■三話
「そんじゃま、早速能力の方を添付しようか」
そう言って、自称神の人影は僕の方へスッと右手を差し向ける。
しかし添付って……メールに写真載っけるようなもんか?
案外簡単に能力とやらは付けられるらしい。
それでもさっき死に際を見せられた時みたいな不意打ちはごめんなので、一応心の準備はしておく。

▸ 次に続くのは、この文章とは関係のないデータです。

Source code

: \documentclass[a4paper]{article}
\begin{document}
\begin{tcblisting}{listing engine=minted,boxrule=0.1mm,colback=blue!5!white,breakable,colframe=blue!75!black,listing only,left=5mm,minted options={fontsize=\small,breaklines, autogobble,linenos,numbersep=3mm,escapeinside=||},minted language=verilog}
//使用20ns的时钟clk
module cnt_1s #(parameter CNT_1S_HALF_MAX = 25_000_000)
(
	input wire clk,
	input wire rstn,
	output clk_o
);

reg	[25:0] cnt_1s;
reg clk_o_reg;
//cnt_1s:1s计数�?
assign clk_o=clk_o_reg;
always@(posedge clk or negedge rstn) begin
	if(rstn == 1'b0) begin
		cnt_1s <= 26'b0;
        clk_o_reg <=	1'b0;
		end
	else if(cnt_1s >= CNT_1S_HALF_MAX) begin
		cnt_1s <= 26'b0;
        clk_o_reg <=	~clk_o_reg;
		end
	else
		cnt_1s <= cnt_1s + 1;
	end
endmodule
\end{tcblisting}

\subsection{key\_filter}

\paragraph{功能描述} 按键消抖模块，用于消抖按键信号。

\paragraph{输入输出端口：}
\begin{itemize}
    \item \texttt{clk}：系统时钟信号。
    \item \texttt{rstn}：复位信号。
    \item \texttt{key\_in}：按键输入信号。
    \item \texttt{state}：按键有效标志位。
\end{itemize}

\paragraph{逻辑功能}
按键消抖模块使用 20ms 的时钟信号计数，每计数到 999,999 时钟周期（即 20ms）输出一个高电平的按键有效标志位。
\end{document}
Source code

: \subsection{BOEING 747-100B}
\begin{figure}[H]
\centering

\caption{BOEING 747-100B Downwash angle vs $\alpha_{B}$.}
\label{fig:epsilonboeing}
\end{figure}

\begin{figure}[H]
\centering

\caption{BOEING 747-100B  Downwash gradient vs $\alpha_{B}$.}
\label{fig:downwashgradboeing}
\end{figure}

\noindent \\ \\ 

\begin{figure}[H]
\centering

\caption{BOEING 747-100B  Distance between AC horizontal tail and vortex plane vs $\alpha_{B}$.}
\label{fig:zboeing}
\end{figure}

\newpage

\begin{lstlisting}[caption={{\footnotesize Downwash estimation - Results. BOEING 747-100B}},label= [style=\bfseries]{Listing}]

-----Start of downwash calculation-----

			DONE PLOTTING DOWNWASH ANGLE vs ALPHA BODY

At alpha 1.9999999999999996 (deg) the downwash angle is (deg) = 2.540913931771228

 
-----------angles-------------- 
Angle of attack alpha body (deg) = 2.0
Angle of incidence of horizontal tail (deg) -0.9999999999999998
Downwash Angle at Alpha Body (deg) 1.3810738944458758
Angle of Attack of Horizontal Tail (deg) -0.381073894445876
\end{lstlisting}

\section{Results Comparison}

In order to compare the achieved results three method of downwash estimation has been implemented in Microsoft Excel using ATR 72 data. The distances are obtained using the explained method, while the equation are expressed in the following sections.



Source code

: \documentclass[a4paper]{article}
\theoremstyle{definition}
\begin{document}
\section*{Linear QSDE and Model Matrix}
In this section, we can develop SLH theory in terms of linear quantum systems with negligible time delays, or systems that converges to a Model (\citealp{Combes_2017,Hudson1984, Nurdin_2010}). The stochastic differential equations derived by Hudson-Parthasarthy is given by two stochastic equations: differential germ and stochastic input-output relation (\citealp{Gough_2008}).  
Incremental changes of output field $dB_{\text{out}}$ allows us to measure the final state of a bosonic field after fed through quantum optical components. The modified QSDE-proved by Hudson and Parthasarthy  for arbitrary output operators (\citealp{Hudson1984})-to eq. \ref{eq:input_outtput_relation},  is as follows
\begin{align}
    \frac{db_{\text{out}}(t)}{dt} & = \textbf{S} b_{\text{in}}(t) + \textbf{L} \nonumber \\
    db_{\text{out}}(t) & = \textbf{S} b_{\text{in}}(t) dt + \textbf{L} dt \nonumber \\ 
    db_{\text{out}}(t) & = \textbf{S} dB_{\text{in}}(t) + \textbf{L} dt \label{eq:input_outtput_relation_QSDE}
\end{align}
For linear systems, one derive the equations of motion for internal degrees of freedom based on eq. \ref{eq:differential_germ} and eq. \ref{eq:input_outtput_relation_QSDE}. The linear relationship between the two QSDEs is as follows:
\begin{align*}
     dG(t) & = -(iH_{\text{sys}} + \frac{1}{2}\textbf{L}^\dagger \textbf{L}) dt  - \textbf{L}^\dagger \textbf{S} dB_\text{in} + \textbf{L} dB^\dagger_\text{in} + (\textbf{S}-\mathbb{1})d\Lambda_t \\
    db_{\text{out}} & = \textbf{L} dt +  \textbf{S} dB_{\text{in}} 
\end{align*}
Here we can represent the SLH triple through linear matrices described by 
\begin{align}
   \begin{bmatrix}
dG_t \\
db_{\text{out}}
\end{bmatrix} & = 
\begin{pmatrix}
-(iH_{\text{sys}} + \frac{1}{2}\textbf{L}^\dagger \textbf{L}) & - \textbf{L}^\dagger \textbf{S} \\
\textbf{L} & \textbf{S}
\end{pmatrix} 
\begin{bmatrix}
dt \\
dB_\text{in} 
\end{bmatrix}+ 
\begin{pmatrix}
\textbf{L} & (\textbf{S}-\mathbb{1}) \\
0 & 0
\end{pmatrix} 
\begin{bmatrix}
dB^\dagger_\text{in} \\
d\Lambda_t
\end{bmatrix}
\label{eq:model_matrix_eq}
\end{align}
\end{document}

実際、チート能力を手に入れられることに浮かれていないと言えば嘘になるしな。
浮かれて床を踏み抜いて大怪我するような目には遭いたくない。
「君に能力が入るのは一瞬だけど、かなりの情報量だから、その一瞬だけでもそれなりの負荷がかかると思う。どうなるかはわかんないけど、数秒意識が飛ぶぐらいのことは覚悟しといて。それから、倒れそうになったら無理せずそのまま倒れなさい。立ったままの方が危ないし、ここ床ないから痛くないし」
…………どうやら案外簡単なのではないらしい。
しかも不意打ちどころの話ではないらしい。
自称神は僕の返事を待たずに、実に楽しそうに両手を振り上げた。
「それじゃあ、いくぞ! パヰルダーオン!! 」
ちょっと待て!そのネタは最近の子には通じないぞ!
しかし、そのツッコミどころ満載な掛け声と共に真っ黒な両手が振り下ろされた瞬間、
雷が 落ちた 。
そう錯覚する程の、轟音と閃光。
……しかし、予想に反してその衝撃は極小規模の物で、一瞬後には視覚と聴覚は実にクリアな状態に戻っていた。
…………何これ、身構えて損した気分。
目の前では、自称神が驚いたような雰囲気で立っていた。
「……あれ、大したこと無さ気?」
うん。超ピンピンしてる。
「へぇー……どうやら当たりどころの話じゃないね。面白くなってきた」
……なんだよ面白くなってきたって。
あとニヤニヤすんな気持ち悪い。いや、顔はないんだけどさ。
「なんかなんともなさそうだし、さっそくだけど力を使う練習してみようか。……そうだねぇ、じゃあまずは君の眼鏡を出してみよう」
え?と思って顔に手をやると、確かにそこに愛用の眼鏡の存在はなかった。
そう言えば死んだ時と同じ状態でここにいるなら、眼鏡はかけてなくて当然だ。
随分視界がクリアだから気が付かなかったけど。
…………………………あれ?
「あのさ、今眼鏡かけてないのに視界めっちゃクリアなんだけど」
「ああ、君が今魂の状態だから。異世界に飛ばす時に新しい肉体に入れるんだけど、そしたら視力は戻っちゃうから眼鏡は必要だよ.」
マジか。視力補正ぐらいしてくれたっていいじゃないの……
まあでも、いきなり体質が変わっても違和感あるから、それでいいか。
「さて、君の能力に必要なのは基本的にイメージ力だ。逆に言えば、イメージさえできればほぼなんでもできる。ただ、あくまで『ほぼ』だ。死者の蘇生とかは無理。……それじゃ、君の好きなように眼鏡が現れることを想像してごらん」
やれやれ、面倒な……
まあ、能力使うのは初めてだし、変に凝る必要はないかと、僕は愛用の眼鏡が特にエフェクトもなく湧いて出る様を想像する。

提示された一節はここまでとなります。